## DATA SUPPLIED
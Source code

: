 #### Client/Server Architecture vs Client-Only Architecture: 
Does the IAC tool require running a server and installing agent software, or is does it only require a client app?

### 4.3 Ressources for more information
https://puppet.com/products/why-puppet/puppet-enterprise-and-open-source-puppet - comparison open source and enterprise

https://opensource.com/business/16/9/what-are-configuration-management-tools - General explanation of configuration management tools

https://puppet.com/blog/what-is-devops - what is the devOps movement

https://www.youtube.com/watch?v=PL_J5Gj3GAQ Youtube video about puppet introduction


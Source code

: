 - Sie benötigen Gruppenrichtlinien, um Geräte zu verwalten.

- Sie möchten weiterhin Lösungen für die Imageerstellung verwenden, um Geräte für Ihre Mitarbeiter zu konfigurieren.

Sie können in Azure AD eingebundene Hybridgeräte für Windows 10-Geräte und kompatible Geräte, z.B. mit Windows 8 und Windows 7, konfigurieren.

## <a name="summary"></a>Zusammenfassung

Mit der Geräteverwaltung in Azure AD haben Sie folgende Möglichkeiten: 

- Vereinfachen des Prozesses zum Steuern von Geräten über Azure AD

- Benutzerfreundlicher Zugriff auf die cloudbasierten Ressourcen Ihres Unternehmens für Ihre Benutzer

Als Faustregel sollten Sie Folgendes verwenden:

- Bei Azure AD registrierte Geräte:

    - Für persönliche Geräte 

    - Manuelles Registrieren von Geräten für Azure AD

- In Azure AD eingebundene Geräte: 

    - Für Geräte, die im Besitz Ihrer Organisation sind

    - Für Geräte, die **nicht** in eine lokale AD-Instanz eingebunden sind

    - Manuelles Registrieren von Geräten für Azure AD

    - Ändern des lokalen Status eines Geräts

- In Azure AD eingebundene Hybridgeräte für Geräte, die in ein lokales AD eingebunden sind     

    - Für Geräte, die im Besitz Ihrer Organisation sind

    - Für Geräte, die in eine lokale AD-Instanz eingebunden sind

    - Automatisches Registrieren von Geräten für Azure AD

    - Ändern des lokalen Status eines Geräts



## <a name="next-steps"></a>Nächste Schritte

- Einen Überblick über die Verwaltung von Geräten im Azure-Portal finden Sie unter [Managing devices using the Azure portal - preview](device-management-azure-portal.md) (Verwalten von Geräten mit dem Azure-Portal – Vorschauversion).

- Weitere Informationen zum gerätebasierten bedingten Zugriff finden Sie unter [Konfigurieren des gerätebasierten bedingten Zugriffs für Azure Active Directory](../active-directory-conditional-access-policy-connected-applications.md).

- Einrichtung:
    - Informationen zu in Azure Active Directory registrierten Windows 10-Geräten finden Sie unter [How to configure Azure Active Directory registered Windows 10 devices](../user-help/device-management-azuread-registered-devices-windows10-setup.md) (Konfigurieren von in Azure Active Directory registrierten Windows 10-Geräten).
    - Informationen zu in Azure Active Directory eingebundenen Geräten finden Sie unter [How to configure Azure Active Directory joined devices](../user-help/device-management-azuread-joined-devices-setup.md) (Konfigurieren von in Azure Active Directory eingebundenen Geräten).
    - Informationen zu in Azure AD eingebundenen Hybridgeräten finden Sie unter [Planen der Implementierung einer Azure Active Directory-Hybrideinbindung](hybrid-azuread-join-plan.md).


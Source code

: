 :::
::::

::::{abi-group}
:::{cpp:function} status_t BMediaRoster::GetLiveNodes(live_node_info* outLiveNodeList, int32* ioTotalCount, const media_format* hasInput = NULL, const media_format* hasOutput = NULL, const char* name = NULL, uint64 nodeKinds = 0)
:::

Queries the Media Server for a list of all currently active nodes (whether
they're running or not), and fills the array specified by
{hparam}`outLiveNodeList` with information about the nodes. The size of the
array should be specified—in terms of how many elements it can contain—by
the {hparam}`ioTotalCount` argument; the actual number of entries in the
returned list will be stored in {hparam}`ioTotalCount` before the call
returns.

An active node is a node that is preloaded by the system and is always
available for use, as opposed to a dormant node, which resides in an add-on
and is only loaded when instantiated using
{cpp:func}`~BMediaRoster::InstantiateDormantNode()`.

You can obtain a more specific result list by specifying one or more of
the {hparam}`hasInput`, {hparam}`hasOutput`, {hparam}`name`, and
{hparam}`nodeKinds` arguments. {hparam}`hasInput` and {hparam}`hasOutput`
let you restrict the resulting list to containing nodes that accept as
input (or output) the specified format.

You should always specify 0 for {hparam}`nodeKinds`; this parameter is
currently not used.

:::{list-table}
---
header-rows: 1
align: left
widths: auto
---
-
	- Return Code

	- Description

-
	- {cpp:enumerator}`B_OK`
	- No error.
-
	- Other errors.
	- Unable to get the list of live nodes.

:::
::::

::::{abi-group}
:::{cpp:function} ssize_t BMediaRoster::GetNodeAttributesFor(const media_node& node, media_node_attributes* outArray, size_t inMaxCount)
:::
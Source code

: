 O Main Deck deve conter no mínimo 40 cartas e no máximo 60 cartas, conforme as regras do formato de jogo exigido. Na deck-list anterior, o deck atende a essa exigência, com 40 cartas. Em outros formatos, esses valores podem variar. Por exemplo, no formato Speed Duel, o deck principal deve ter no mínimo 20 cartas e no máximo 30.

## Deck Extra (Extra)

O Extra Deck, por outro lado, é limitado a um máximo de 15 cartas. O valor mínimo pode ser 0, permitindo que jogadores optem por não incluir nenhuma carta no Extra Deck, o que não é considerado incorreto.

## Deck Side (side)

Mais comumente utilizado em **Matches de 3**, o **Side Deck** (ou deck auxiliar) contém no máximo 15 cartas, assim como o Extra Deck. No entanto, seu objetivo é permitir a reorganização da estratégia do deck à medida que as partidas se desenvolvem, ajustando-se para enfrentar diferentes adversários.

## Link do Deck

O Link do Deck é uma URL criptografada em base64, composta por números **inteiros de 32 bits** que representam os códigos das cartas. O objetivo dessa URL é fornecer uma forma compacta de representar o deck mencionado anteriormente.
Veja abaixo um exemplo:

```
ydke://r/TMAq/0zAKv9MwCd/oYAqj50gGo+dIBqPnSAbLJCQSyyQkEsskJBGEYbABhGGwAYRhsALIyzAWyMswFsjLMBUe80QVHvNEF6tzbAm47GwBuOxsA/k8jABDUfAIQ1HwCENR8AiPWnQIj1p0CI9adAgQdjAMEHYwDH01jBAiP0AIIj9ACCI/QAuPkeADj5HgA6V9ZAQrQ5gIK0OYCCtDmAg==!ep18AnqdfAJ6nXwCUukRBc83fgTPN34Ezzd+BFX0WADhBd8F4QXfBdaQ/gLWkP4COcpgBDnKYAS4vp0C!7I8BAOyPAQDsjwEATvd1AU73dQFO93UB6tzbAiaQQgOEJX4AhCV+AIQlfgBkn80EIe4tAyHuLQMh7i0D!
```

## WHAT IS NEEDED
Wherever the string "outLiveNodeList" occurs in the data, copy the line that holds it.

## SOLVED PROBLEM
:::{cpp:function} status_t BMediaRoster::GetLiveNodes(live_node_info* outLiveNodeList, int32* ioTotalCount, const media_format* hasInput = NULL, const media_format* hasOutput = NULL, const char* name = NULL, uint64 nodeKinds = 0)
{hparam}`outLiveNodeList` with information about the nodes. The size of the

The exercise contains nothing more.